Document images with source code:
____

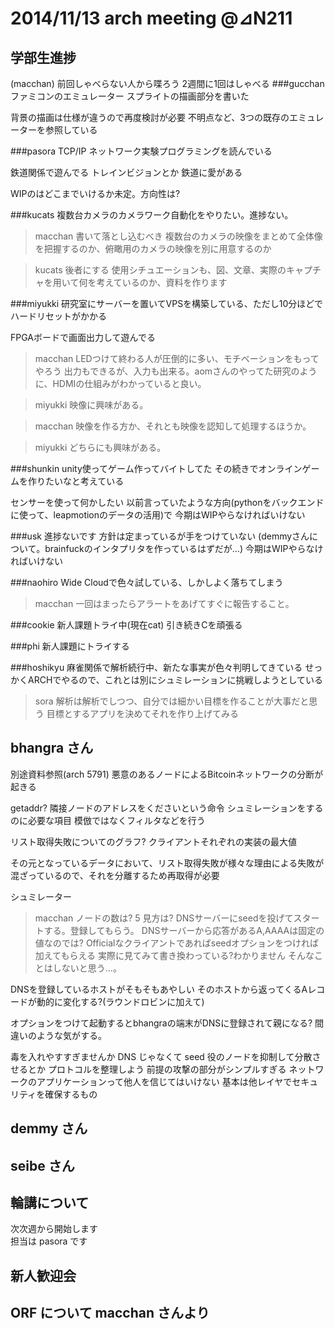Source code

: # 2014/11/13 arch meeting @⊿N211   
## 学部生進捗  
(macchan)
前回しゃべらない人から喋ろう
2週間に1回はしゃべる
###gucchan
ファミコンのエミュレーター
スプライトの描画部分を書いた

背景の描画は仕様が違うので再度検討が必要
不明点など、3つの既存のエミュレーターを参照している

###pasora
TCP/IP ネットワーク実験プログラミングを読んでいる

鉄道関係で遊んでる
トレインビジョンとか
鉄道に愛がある

WIPのはどこまでいけるか未定。方向性は?

###kucats
複数台カメラのカメラワーク自動化をやりたい。進捗ない。

>macchan
書いて落とし込むべき
複数台のカメラの映像をまとめて全体像を把握するのか、俯瞰用のカメラの映像を別に用意するのか


>kucats
後者にする
使用シチュエーションも、図、文章、実際のキャプチャを用いて何を考えているのか、資料を作ります

###miyukki
研究室にサーバーを置いてVPSを構築している、ただし10分ほどでハードリセットがかかる

FPGAボードで画面出力して遊んでる

>macchan
LEDつけて終わる人が圧倒的に多い、モチベーションをもってやろう
出力もできるが、入力も出来る。aomさんのやってた研究のように、HDMIの仕組みがわかっていると良い。

>miyukki
映像に興味がある。

>macchan
映像を作る方か、それとも映像を認知して処理するほうか。

>miyukki
どちらにも興味がある。

###shunkin
unity使ってゲーム作ってバイトしてた
その続きでオンラインゲームを作りたいなと考えている

センサーを使って何かしたい
以前言っていたような方向(pythonをバックエンドに使って、leapmotionのデータの活用)で
今期はWIPやらなければいけない


###usk
進捗ないです
方針は定まっているが手をつけていない
(demmyさんについて。brainfuckのインタプリタを作っているはずだが…)
今期はWIPやらなければいけない

###naohiro
Wide Cloudで色々試している、しかしよく落ちてしまう

>macchan
一回はまったらアラートをあげてすぐに報告すること。

###cookie
新人課題トライ中(現在cat)
引き続きCを頑張る

###phi
新人課題にトライする

###hoshikyu
麻雀関係で解析続行中、新たな事実が色々判明してきている
せっかくARCHでやるので、これとは別にシュミレーションに挑戦しようとしている

>sora
解析は解析でしつつ、自分では細かい目標を作ることが大事だと思う
目標とするアプリを決めてそれを作り上げてみる

## bhangra さん  

別途資料参照(arch 5791)
悪意のあるノードによるBitcoinネットワークの分断が起きる

getaddr?
隣接ノードのアドレスをくださいという命令
シュミレーションをするのに必要な項目
模倣ではなくフィルタなどを行う

リスト取得失敗についてのグラフ?
クライアントそれぞれの実装の最大値

その元となっているデータにおいて、リスト取得失敗が様々な理由による失敗が混ざっているので、それを分離するため再取得が必要

シュミレーター
>macchan
ノードの数は? 5
見方は? DNSサーバーにseedを投げてスタートする。登録してもらう。
DNSサーバーから応答があるA,AAAAは固定の値なのでは? Officialなクライアントであればseedオプションをつければ加えてもらえる
実際に見てみて書き換わっている?わかりません
そんなことはしないと思う...。

DNSを登録しているホストがそもそもあやしい
そのホストから返ってくるAレコードが動的に変化する?(ラウンドロビンに加えて)

オプションをつけて起動するとbhangraの端末がDNSに登録されて親になる?
間違いのような気がする。

毒を入れやすすぎませんか
DNS じゃなくて seed 役のノードを抑制して分散させるとか
プロトコルを整理しよう
前提の攻撃の部分がシンプルすぎる
ネットワークのアプリケーションって他人を信じてはいけない
基本は他レイヤでセキュリティを確保するもの



## demmy さん  
## seibe さん  
## 輪講について  
次次週から開始します  
担当は pasora です  
## 新人歓迎会  
## ORF について macchan さんより  

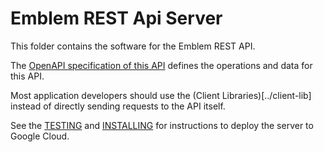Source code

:# Emblem REST Api Server

This folder contains the software for the Emblem REST API.

The [OpenAPI specification of this API](./openapi.yaml) defines
the operations and data for this API.

Most application developers should use the (Client Libraries)[../client-lib]
instead of directly sending requests to the API itself.

See the [TESTING](./TESTING.md) and [INSTALLING](./INSTALLING.md)
for instructions to deploy the server to Google Cloud.
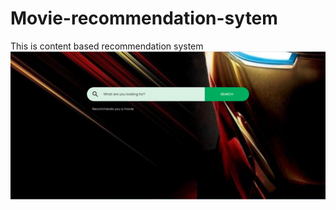 # Movie-recommendation-sytem
This is content based recommendation system
![website image](https://github.com/abhishekvardhan/movie-recommendation-sytem/blob/main/Capture.PNG?raw=true)
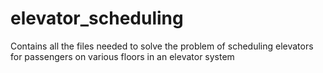 # elevator_scheduling
Contains all the files needed to solve the problem of scheduling elevators for passengers on various floors in an elevator system
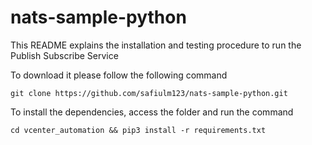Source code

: # nats-sample-python
This README explains the installation and testing procedure to run the Publish Subscribe Service

To download it please follow the following command

    git clone https://github.com/safiulm123/nats-sample-python.git

To install the dependencies, access the folder and run the command

    cd vcenter_automation && pip3 install -r requirements.txt
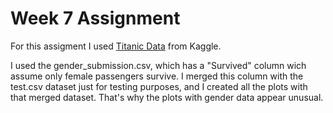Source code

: # Week 7 Assignment
For this assigment I used [Titanic Data]( https://www.kaggle.com/competitions/titanic/data ) from Kaggle. 

I used the gender_submission.csv, which has a "Survived" column wich assume only female passengers survive. I merged this column with the test.csv dataset just for testing purposes, and I created all the plots with that merged dataset. That's why the plots with gender data appear unusual.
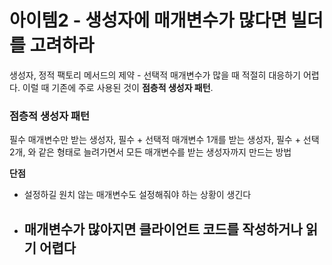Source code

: # 아이템2 - 생성자에 매개변수가 많다면 빌더를 고려하라

생성자, 정적 팩토리 메서드의 제약 - 선택적 매개변수가 많을 때 적절히 대응하기 어렵다. 
이럴 때 기존에 주로 사용된 것이 **점층적 생성자 패턴**.

### 점층적 생성자 패턴
필수 매개변수만 받는 생성자, 필수 + 선택적 매개변수 1개를 받는 생성자, 필수 + 선택 2개, 와 같은 형태로 늘려가면서 모든 매개변수를 받는 생성자까지 만드는 방법

**단점**
- 설정하길 원치 않는 매개변수도 설정해줘야 하는 상황이 생긴다
- 매개변수가 많아지면 클라이언트 코드를 작성하거나 읽기 어렵다
  - 

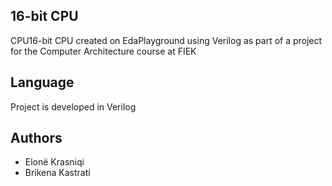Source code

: ## 16-bit CPU 
CPU16-bit CPU created on EdaPlayground using Verilog as part of a project for the Computer Architecture course at FIEK

## Language
Project is developed in Verilog

## Authors
* Elonë Krasniqi
* Brikena Kastrati
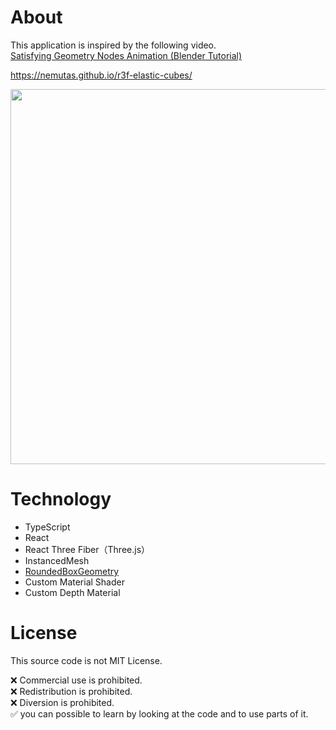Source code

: # About
This application is inspired by the following video.<br>
[Satisfying Geometry Nodes Animation (Blender Tutorial)](https://www.youtube.com/watch?v=NyUJ6XH8A94&t=32s)

https://nemutas.github.io/r3f-elastic-cubes/

<img src='https://user-images.githubusercontent.com/46724121/155771867-5ab03370-677f-457b-a852-4f3b18fe86dc.png' width='600px'/>

# Technology
* TypeScript
* React
* React Three Fiber（Three.js）
* InstancedMesh
* [RoundedBoxGeometry](https://github.com/mrdoob/three.js/blob/master/examples/jsm/geometries/RoundedBoxGeometry.js)
* Custom Material Shader
* Custom Depth Material

# License
This source code is not MIT License.

❌ Commercial use is prohibited.<br>
❌ Redistribution is prohibited.<br>
❌ Diversion is prohibited.<br>
✅ you can possible to learn by looking at the code and to use parts of it.
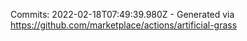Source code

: Commits: 2022-02-18T07:49:39.980Z - Generated via https://github.com/marketplace/actions/artificial-grass
<br>
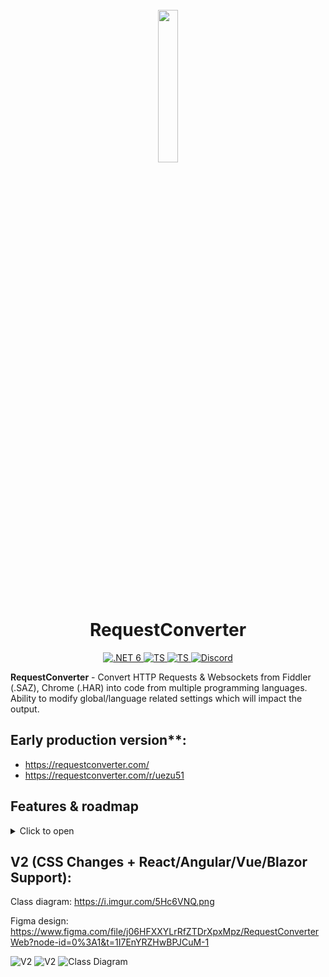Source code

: <h1 align="center">
  <br>
<img width=25% src="doc/JJMasterData.Documentation/media/JJMasterDataLogo.png"/>
    <br>
    RequestConverter
  <br>
</h1>
<p align="center">
  <a href="https://img.shields.io/badge/.NET-5C2D91">
    <img src="https://img.shields.io/badge/.NET-512BD4?logo=dotnet" alt=".NET 6">
  </a>
  <a href="https://img.shields.io/badge/TypeScript-007ACC">
    <img src="https://img.shields.io/badge/TypeScript-007ACC?logo=typescript&logoColor=white" alt="TS">
  </a>
  <a href="https://img.shields.io/badge/Microsoft_SQL_Server-CC2927">
    <img src="https://img.shields.io/badge/SQL_Server-CC2927?logo=microsoft-sql-server&logoColor=white" alt="TS">
  </a>
  <a href="[https://discord.gg/s9F2ntBXnn](https://discord.gg/7xFzrjTpYk)">
    <img src="https://img.shields.io/discord/984473468114456667?color=5b62ef&label=discord" alt="Discord">
  </a>
</p>

**RequestConverter** - Convert HTTP Requests & Websockets from Fiddler (.SAZ), Chrome (.HAR) into code from multiple programming languages. Ability to modify global/language related settings which will impact the output.

## Early production version**: 
- https://requestconverter.com/
- https://requestconverter.com/r/uezu51

## Features & roadmap
<details>
  <summary>Click to open</summary>
  
  ### Added
  - Analyse Http Requests & Websockets
  - Store request bundles (SQL server) rq.com/r/xyz
  - Brotli compression (reducing JSON by half)
  - Multiple file types
  - - .HAR
  - - .SAZ
  - Request body
  - - Detect POST text, json
  - - Detect Multipart data
  - - Detect XWWWUrlFormEncoded data
  - - Escape strings when needed
  - Code generation
  - - Python
  - - - Change req/resp/header names
  - - C#
  - - - Add proxy
  - - - Change request name
  - - Method name generation
  - - Custom preferences
  - - - Wrap with class
  - - - Wrap with method
  - API analysis (identify IDs previously used in other requests)
  
  ### Roadmap
  - API Analysis & Automation: 
  1. JSON class & object generation from response
  2. Regex creation for identified ids (header, body...) from response data
  - Add more languages:
  1. Java
  2. Rust
  3. Perl
  4. Go
  5. Kotlin
  - Add settings to change the programming output & theme etc.
  - Ability to save request bundle to account (login/register features)
</details>

## V2 (CSS Changes + React/Angular/Vue/Blazor Support):

Class diagram: https://i.imgur.com/5Hc6VNQ.png

Figma design: https://www.figma.com/file/j06HFXXYLrRfZTDrXpxMpz/RequestConverterWeb?node-id=0%3A1&t=1I7EnYRZHwBPJCuM-1

![V2](https://i.imgur.com/ef7u3T7.png)
![V2](https://i.imgur.com/rBxRGaT.png)
![Class Diagram](https://i.imgur.com/5Hc6VNQ.png)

____

WORK REQUIRED:
Find the lines in the records above that hold the word "discord", and give only how many there are.

SOLVED EXERCISE:
2